This weekend, on the eve of Yom Kippur, the University of Pennsylvania is hosting the “Palestine Writes” festival, which features a number of anti-Israel speakers. The lineup includes Pink Floyd’s Roger Waters, who demonizes Israel during his concerts and wears a Nazi uniform on stage; CUNY Professor and ex-CNN anchor Marc Lamont Hill, who said we need to free Palestine from “the river to the sea,” implying the destruction of Israel; and Australian author Randa Abdel-Fattah, who said that Israel is a “demonic, sick project.”

Now, digital influencer and pro-Israel activist – as well as UPenn alum – Lizzy Savetsky is speaking out about the festival and urging her alma mater to condemn it.

“The idea of a literature festival that celebrates the Palestinian culture is great,” Savetsky wrote in an op-ed for the Algemeiner. “That’s not what the ‘Palestine Writes’ festival is, though. It’s a weapon against Israel, and that’s by design, according to Palestinian-American writer and activist Susan Abulhawa, the festival’s executive director, who said, ‘We will go home someday. No matter how long it takes or what it takes.’”

Savetsky, a member of the New York City Mayor’s Jewish Advisory Council, visited the Chabad at UPenn this week to talk with students and show her support of the Jewish community on campus.

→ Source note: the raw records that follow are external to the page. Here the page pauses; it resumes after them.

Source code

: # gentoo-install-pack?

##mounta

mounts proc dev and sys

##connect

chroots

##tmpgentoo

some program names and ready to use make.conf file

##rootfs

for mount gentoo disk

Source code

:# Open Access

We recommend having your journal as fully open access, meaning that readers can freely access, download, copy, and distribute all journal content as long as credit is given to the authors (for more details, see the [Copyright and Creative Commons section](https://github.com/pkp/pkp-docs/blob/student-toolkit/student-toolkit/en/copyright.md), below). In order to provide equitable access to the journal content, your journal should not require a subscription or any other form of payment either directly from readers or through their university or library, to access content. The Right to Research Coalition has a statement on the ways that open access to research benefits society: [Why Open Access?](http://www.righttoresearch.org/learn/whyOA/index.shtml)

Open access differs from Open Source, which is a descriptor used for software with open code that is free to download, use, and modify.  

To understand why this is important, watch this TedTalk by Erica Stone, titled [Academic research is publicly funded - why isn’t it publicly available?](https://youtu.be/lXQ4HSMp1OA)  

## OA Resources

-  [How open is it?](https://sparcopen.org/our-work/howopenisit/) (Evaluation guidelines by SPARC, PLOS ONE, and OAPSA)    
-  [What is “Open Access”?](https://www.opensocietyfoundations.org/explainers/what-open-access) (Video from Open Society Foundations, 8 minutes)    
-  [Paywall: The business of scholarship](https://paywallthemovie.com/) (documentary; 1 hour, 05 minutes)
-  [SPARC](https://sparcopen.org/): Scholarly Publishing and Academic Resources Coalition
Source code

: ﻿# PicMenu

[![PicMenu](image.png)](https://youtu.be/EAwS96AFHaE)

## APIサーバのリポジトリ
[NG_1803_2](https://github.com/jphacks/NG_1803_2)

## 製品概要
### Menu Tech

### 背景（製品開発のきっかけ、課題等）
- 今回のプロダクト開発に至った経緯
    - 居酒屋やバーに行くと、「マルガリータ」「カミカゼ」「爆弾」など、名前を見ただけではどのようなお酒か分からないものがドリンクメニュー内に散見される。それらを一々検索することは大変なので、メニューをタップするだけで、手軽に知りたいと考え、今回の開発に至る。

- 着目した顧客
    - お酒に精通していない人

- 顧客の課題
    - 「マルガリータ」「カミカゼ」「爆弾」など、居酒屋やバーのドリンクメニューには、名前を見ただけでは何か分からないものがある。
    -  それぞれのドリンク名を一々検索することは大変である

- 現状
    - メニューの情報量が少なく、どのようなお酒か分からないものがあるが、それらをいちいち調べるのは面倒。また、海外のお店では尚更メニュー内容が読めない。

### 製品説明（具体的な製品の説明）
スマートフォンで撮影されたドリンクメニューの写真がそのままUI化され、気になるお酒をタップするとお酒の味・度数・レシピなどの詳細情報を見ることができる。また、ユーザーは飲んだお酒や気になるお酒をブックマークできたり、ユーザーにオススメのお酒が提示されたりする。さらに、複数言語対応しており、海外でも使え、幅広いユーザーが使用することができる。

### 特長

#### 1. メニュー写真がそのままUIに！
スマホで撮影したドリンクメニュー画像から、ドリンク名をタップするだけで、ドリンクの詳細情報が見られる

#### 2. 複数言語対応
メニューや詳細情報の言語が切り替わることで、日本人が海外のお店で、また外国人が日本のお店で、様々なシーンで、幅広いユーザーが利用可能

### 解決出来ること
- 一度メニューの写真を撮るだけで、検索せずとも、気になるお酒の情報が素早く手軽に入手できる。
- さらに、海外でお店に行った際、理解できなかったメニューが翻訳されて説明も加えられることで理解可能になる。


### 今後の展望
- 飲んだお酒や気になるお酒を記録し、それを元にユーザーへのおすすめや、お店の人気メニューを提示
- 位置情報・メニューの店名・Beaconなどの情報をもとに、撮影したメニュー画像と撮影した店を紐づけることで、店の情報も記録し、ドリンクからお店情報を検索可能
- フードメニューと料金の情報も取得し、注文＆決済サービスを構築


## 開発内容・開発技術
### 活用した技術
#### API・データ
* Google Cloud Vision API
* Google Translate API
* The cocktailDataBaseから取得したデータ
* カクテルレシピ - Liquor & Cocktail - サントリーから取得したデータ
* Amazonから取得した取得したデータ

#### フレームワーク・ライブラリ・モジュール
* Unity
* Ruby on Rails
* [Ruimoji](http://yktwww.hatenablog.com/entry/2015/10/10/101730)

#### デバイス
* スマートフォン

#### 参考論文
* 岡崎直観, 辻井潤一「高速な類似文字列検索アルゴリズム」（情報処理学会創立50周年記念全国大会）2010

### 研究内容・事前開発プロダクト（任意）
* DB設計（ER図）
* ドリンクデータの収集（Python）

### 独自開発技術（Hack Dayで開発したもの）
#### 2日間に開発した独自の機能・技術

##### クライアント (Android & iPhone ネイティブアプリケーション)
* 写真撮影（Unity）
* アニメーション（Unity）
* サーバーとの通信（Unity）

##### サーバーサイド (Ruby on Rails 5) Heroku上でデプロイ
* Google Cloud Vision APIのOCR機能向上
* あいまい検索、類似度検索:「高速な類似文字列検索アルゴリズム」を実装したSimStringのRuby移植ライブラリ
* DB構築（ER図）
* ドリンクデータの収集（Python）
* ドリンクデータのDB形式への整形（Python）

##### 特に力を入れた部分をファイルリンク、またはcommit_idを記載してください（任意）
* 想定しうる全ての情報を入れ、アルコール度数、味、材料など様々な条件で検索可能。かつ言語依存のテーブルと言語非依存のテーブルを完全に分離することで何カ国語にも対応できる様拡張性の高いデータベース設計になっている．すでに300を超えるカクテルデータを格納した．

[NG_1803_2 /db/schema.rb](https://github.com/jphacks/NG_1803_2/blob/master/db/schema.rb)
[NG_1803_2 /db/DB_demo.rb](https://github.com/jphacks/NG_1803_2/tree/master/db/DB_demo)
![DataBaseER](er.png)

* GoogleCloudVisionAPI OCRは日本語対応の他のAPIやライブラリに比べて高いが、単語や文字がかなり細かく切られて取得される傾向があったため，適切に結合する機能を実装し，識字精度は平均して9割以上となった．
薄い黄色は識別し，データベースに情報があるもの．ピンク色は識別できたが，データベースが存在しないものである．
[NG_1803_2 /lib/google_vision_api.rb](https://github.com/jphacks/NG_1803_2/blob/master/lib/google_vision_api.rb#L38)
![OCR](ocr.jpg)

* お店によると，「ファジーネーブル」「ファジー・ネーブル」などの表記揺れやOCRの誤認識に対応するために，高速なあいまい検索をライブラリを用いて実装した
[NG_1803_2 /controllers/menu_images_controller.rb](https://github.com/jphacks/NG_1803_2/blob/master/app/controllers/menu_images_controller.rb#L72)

“I feel sick that UPenn would tolerate this many hateful, outrageous voices, who have encouraged antisemitism and even incitement to violence against one tiny and highly victimized minority group – Jews,” she told the Journal. “After visiting campus and meeting with students and faculty in the Jewish community at UPenn, I felt an overwhelming sense of fear—fear to speak out and fear to be visibly Jewish. This is absolutely heartbreaking. No student should feel unsafe or targeted.”

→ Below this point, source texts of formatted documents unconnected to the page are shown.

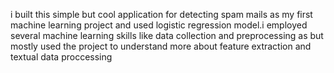 i built this simple but cool application for detecting spam mails as my first machine learning project and used logistic regression model.i employed several machine learning skills like data collection and preprocessing as but mostly used the project to understand more about feature extraction and textual data proccessing
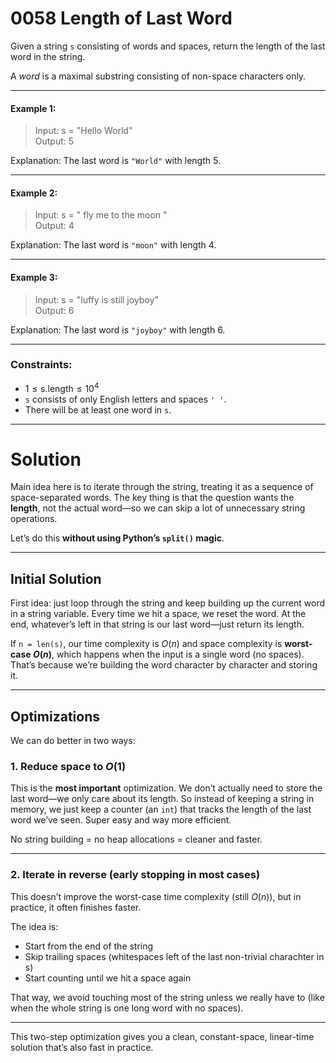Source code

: # 0058 Length of Last Word

Given a string `s` consisting of words and spaces, return the length of the last word in the string.

A *word* is a maximal substring consisting of non-space characters only.

---

#### Example 1:

> Input: s = "Hello World"  
> Output: 5

Explanation: The last word is `"World"` with length 5.

---

#### Example 2:

> Input: s = "   fly me   to   the moon  "  
> Output: 4

Explanation: The last word is `"moon"` with length 4.

---

#### Example 3:

> Input: s = "luffy is still joyboy"  
> Output: 6

Explanation: The last word is `"joyboy"` with length 6.

---

### Constraints:

- $1 \leq \text{s.length} \leq 10^4$
- `s` consists of only English letters and spaces `' '`.
- There will be at least one word in `s`.

---

# Solution

Main idea here is to iterate through the string, treating it as a sequence of space-separated words. The key thing is that the question wants the **length**, not the actual word—so we can skip a lot of unnecessary string operations.

Let’s do this **without using Python’s `split()` magic**.

---

## Initial Solution

First idea: just loop through the string and keep building up the current word in a string variable. Every time we hit a space, we reset the word. At the end, whatever’s left in that string is our last word—just return its length.

If `n = len(s)`, our time complexity is $O(n)$ and space complexity is **worst-case $O(n)$**, which happens when the input is a single word (no spaces). That’s because we’re building the word character by character and storing it.

---

## Optimizations

We can do better in two ways:

### 1. Reduce space to $O(1)$  
This is the **most important** optimization. We don’t actually need to store the last word—we only care about its length. So instead of keeping a string in memory, we just keep a counter (an `int`) that tracks the length of the last word we’ve seen. Super easy and way more efficient.

No string building = no heap allocations = cleaner and faster.

---

### 2. Iterate in reverse (early stopping in most cases)  
This doesn’t improve the worst-case time complexity (still $O(n)$), but in practice, it often finishes faster. 

The idea is:  
- Start from the end of the string  
- Skip trailing spaces (whitespaces left of the last non-trivial charachter in s)
- Start counting until we hit a space again  

That way, we avoid touching most of the string unless we really have to (like when the whole string is one long word with no spaces).

---

This two-step optimization gives you a clean, constant-space, linear-time solution that’s also fast in practice.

While Savetsky was a student at UPenn, a classmate shared her project about a trip to “Palestine,” in reference to Israel proper, which she found alarming.

“But noticed nobody else seemed to,” she said. “It was then I became aware of hostility towards Israel rising on campus. As unsettling as that realization was, it was nothing like the vulnerability and outright stigmatization of Jewish and Israeli students we are seeing on campus today. This is even more true for those who are most visibly identifiable, as Jews, like those who wear religious clothing or Hebrew letters.”

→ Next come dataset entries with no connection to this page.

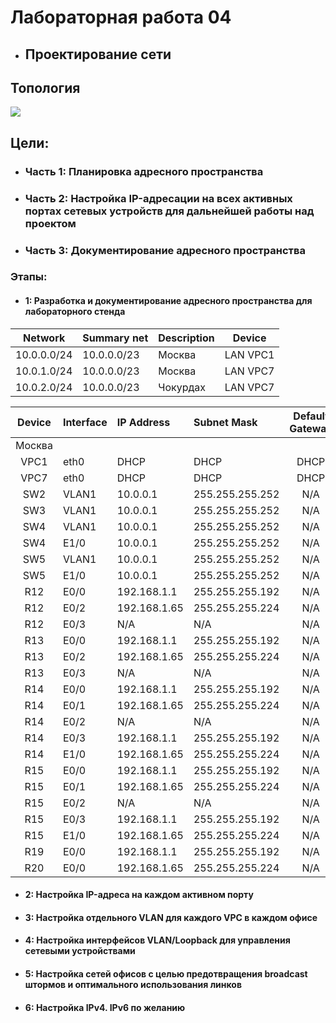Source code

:# Лабораторная работа 04
+ ## Проектирование сети
## Топология
![](https://github.com/sergl352130/OTUS_NE_Homeworks/blob/main/Labs/Hw03/Network_topology.png?raw=true)

## Цели:
+ ### Часть 1: Планировка адресного пространства
+ ### Часть 2: Настройка IP-адресации на всех активных портах сетевых устройств для дальнейшей работы над проектом
+ ### Часть 3: Документирование адресного пространства

### Этапы:
+ #### 1: Разработка и документирование адресного пространства для лабораторного стенда

|Network|Summary net|Description |Device|
|:---------:|:--------|:-----------|:-------------:|
|10.0.0.0/24|10.0.0.0/23|Москва|LAN VPC1      |
|10.0.1.0/24|10.0.0.0/23|Москва|LAN VPC7      |
|10.0.2.0/24|10.0.0.0/23|Чокурдах|LAN VPC7      |

|Device|Interface|IP Address  |Subnet Mask    |Default Gateway|
|:----:|:--------|:-----------|:--------------|:-------------:|
|Москва|
|VPC1  |eth0     |DHCP	      |DHCP	          |DHCP           |
|VPC7  |eth0     |DHCP	      |DHCP	          |DHCP           |
|SW2   |VLAN1	 |10.0.0.1    |255.255.255.252|N/A            |
|SW3   |VLAN1	 |10.0.0.1    |255.255.255.252|N/A            |
|SW4   |VLAN1	 |10.0.0.1    |255.255.255.252|N/A            |
|SW4   |E1/0	 |10.0.0.1    |255.255.255.252|N/A            |
|SW5   |VLAN1	 |10.0.0.1    |255.255.255.252|N/A            |
|SW5   |E1/0	 |10.0.0.1    |255.255.255.252|N/A            |
|R12   |E0/0     |192.168.1.1 |255.255.255.192|N/A            |
|R12   |E0/2     |192.168.1.65|255.255.255.224|N/A            |
|R12   |E0/3     |N/A         |N/A	          |N/A            |
|R13   |E0/0     |192.168.1.1 |255.255.255.192|N/A            |
|R13   |E0/2     |192.168.1.65|255.255.255.224|N/A            |
|R13   |E0/3     |N/A         |N/A	          |N/A            |
|R14   |E0/0     |192.168.1.1 |255.255.255.192|N/A            |
|R14   |E0/1     |192.168.1.65|255.255.255.224|N/A            |
|R14   |E0/2     |N/A         |N/A	          |N/A            |
|R14   |E0/3     |192.168.1.1 |255.255.255.192|N/A            |
|R14   |E1/0     |192.168.1.65|255.255.255.224|N/A            |
|R15   |E0/0     |192.168.1.1 |255.255.255.192|N/A            |
|R15   |E0/1     |192.168.1.65|255.255.255.224|N/A            |
|R15   |E0/2     |N/A         |N/A	          |N/A            |
|R15   |E0/3     |192.168.1.1 |255.255.255.192|N/A            |
|R15   |E1/0     |192.168.1.65|255.255.255.224|N/A            |
|R19   |E0/0     |192.168.1.1 |255.255.255.192|N/A            |
|R20   |E0/0     |192.168.1.65|255.255.255.224|N/A            |

+ #### 2: Настройка IP-адреса на каждом активном порту
+ #### 3: Настройка отдельного VLAN для каждого VPC в каждом офисе
+ #### 4: Настройка интерфейсов VLAN/Loopback для управления сетевыми устройствами
+ #### 5: Настройка сетей офисов с целью предотвращения broadcast штормов и оптимального использования линков
+ #### 6: Настройка IPv4. IPv6 по желанию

Amid the uproar over the festival, UPenn President Liz Magill and her administration sent out a statement that the event was not organized by UPenn, and instead sponsored by four departments at the university. This week, a truck traveling around the campus and through Philadelphia showed Magill’s photo and urged people to “Tell President Magill racists are not welcome at UPenn!”

Savetsky sees the Palestinian Writes festival as part of a bigger problem, where campuses are becoming unsafe for Jewish and pro-Israel students.

“At a time when most Jewish and Israeli college students now experience unprecedented antisemitism and hostility, UPenn – and other campuses around the country – must do more to teach values of tolerance and inclusion and protect our vulnerable students. Antisemitism training should be mandatory for university staff and there must be measures taken to ensure Jewish inclusion.”

Savetsky also noted that administrators need to remember how Zionism is an integral part of most Jewish students’ identity.

“You cannot separate Judaism from Zionism,” she said. “And university policies must reflect that.”